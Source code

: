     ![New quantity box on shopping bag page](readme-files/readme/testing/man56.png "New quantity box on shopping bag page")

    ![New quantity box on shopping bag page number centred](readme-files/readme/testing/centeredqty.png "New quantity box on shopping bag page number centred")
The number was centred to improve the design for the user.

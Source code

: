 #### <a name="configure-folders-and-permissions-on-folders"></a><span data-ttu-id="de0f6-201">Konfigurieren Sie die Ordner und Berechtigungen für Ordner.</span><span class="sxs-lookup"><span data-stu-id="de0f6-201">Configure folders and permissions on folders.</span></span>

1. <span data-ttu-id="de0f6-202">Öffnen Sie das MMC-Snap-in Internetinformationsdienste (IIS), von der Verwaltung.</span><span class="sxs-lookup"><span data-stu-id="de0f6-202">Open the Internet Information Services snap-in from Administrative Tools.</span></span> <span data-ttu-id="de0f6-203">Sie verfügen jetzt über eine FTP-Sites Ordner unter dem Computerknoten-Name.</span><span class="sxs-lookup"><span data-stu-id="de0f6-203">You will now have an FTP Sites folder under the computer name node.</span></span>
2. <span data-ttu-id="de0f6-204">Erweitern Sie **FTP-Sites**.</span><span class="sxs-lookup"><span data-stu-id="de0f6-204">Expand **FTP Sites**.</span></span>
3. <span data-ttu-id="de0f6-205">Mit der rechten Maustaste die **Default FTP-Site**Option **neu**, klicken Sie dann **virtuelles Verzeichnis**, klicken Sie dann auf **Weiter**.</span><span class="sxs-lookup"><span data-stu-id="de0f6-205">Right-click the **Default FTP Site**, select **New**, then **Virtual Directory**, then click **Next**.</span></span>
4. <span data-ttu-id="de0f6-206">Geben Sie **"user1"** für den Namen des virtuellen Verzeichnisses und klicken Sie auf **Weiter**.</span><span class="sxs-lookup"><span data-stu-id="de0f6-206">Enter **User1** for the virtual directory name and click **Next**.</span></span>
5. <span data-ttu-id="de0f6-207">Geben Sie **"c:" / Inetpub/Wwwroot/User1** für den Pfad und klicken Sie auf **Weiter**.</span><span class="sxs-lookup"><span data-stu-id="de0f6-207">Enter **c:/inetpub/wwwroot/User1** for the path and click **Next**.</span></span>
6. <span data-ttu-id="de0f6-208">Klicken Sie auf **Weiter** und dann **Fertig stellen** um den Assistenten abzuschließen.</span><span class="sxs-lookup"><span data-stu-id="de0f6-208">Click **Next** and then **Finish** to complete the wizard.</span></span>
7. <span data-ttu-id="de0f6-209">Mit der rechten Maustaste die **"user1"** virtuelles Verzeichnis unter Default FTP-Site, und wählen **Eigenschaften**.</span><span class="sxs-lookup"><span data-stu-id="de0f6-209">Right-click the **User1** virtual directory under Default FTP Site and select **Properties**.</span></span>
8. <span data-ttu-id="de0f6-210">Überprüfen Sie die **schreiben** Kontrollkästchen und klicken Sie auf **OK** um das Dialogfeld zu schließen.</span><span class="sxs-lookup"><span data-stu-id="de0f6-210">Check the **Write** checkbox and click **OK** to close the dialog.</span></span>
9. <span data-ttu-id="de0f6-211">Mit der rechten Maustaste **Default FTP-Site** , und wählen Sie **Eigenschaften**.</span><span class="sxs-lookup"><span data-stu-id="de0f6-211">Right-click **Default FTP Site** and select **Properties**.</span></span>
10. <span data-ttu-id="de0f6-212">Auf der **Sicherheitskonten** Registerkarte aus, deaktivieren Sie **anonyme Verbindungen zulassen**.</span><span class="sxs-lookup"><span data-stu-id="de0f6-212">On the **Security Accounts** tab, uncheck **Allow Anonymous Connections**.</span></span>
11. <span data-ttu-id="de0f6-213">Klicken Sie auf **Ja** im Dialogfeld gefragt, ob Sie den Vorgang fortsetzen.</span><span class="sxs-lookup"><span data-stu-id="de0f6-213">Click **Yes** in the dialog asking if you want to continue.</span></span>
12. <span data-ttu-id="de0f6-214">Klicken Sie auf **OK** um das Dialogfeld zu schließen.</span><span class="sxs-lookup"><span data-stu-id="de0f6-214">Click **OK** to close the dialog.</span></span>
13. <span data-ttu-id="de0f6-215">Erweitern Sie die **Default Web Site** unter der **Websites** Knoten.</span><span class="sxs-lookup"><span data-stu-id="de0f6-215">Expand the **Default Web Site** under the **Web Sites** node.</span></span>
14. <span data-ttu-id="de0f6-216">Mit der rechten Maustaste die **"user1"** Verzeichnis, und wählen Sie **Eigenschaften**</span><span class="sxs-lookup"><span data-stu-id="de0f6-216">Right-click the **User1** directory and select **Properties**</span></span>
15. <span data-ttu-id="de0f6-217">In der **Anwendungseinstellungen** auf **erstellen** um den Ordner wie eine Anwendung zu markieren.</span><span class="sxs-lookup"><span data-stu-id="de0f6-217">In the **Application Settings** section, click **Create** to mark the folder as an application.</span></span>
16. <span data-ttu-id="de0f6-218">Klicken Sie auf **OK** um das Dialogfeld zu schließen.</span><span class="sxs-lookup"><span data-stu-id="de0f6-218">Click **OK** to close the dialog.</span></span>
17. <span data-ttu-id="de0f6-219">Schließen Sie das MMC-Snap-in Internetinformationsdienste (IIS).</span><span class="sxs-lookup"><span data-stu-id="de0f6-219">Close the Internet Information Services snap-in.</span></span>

**Exercise directions**: What is needed is a full, exact copy of the records.

**Exercise answer**:
Source code

:     ![New quantity box on shopping bag page](readme-files/readme/testing/man56.png "New quantity box on shopping bag page")

    ![New quantity box on shopping bag page number centred](readme-files/readme/testing/centeredqty.png "New quantity box on shopping bag page number centred")
The number was centred to improve the design for the user.

Source code

: #### <a name="configure-folders-and-permissions-on-folders"></a><span data-ttu-id="de0f6-201">Konfigurieren Sie die Ordner und Berechtigungen für Ordner.</span><span class="sxs-lookup"><span data-stu-id="de0f6-201">Configure folders and permissions on folders.</span></span>

1. <span data-ttu-id="de0f6-202">Öffnen Sie das MMC-Snap-in Internetinformationsdienste (IIS), von der Verwaltung.</span><span class="sxs-lookup"><span data-stu-id="de0f6-202">Open the Internet Information Services snap-in from Administrative Tools.</span></span> <span data-ttu-id="de0f6-203">Sie verfügen jetzt über eine FTP-Sites Ordner unter dem Computerknoten-Name.</span><span class="sxs-lookup"><span data-stu-id="de0f6-203">You will now have an FTP Sites folder under the computer name node.</span></span>
2. <span data-ttu-id="de0f6-204">Erweitern Sie **FTP-Sites**.</span><span class="sxs-lookup"><span data-stu-id="de0f6-204">Expand **FTP Sites**.</span></span>
3. <span data-ttu-id="de0f6-205">Mit der rechten Maustaste die **Default FTP-Site**Option **neu**, klicken Sie dann **virtuelles Verzeichnis**, klicken Sie dann auf **Weiter**.</span><span class="sxs-lookup"><span data-stu-id="de0f6-205">Right-click the **Default FTP Site**, select **New**, then **Virtual Directory**, then click **Next**.</span></span>
4. <span data-ttu-id="de0f6-206">Geben Sie **"user1"** für den Namen des virtuellen Verzeichnisses und klicken Sie auf **Weiter**.</span><span class="sxs-lookup"><span data-stu-id="de0f6-206">Enter **User1** for the virtual directory name and click **Next**.</span></span>
5. <span data-ttu-id="de0f6-207">Geben Sie **"c:" / Inetpub/Wwwroot/User1** für den Pfad und klicken Sie auf **Weiter**.</span><span class="sxs-lookup"><span data-stu-id="de0f6-207">Enter **c:/inetpub/wwwroot/User1** for the path and click **Next**.</span></span>
6. <span data-ttu-id="de0f6-208">Klicken Sie auf **Weiter** und dann **Fertig stellen** um den Assistenten abzuschließen.</span><span class="sxs-lookup"><span data-stu-id="de0f6-208">Click **Next** and then **Finish** to complete the wizard.</span></span>
7. <span data-ttu-id="de0f6-209">Mit der rechten Maustaste die **"user1"** virtuelles Verzeichnis unter Default FTP-Site, und wählen **Eigenschaften**.</span><span class="sxs-lookup"><span data-stu-id="de0f6-209">Right-click the **User1** virtual directory under Default FTP Site and select **Properties**.</span></span>
8. <span data-ttu-id="de0f6-210">Überprüfen Sie die **schreiben** Kontrollkästchen und klicken Sie auf **OK** um das Dialogfeld zu schließen.</span><span class="sxs-lookup"><span data-stu-id="de0f6-210">Check the **Write** checkbox and click **OK** to close the dialog.</span></span>
9. <span data-ttu-id="de0f6-211">Mit der rechten Maustaste **Default FTP-Site** , und wählen Sie **Eigenschaften**.</span><span class="sxs-lookup"><span data-stu-id="de0f6-211">Right-click **Default FTP Site** and select **Properties**.</span></span>
10. <span data-ttu-id="de0f6-212">Auf der **Sicherheitskonten** Registerkarte aus, deaktivieren Sie **anonyme Verbindungen zulassen**.</span><span class="sxs-lookup"><span data-stu-id="de0f6-212">On the **Security Accounts** tab, uncheck **Allow Anonymous Connections**.</span></span>
11. <span data-ttu-id="de0f6-213">Klicken Sie auf **Ja** im Dialogfeld gefragt, ob Sie den Vorgang fortsetzen.</span><span class="sxs-lookup"><span data-stu-id="de0f6-213">Click **Yes** in the dialog asking if you want to continue.</span></span>
12. <span data-ttu-id="de0f6-214">Klicken Sie auf **OK** um das Dialogfeld zu schließen.</span><span class="sxs-lookup"><span data-stu-id="de0f6-214">Click **OK** to close the dialog.</span></span>
13. <span data-ttu-id="de0f6-215">Erweitern Sie die **Default Web Site** unter der **Websites** Knoten.</span><span class="sxs-lookup"><span data-stu-id="de0f6-215">Expand the **Default Web Site** under the **Web Sites** node.</span></span>
14. <span data-ttu-id="de0f6-216">Mit der rechten Maustaste die **"user1"** Verzeichnis, und wählen Sie **Eigenschaften**</span><span class="sxs-lookup"><span data-stu-id="de0f6-216">Right-click the **User1** directory and select **Properties**</span></span>
15. <span data-ttu-id="de0f6-217">In der **Anwendungseinstellungen** auf **erstellen** um den Ordner wie eine Anwendung zu markieren.</span><span class="sxs-lookup"><span data-stu-id="de0f6-217">In the **Application Settings** section, click **Create** to mark the folder as an application.</span></span>
16. <span data-ttu-id="de0f6-218">Klicken Sie auf **OK** um das Dialogfeld zu schließen.</span><span class="sxs-lookup"><span data-stu-id="de0f6-218">Click **OK** to close the dialog.</span></span>
17. <span data-ttu-id="de0f6-219">Schließen Sie das MMC-Snap-in Internetinformationsdienste (IIS).</span><span class="sxs-lookup"><span data-stu-id="de0f6-219">Close the Internet Information Services snap-in.</span></span>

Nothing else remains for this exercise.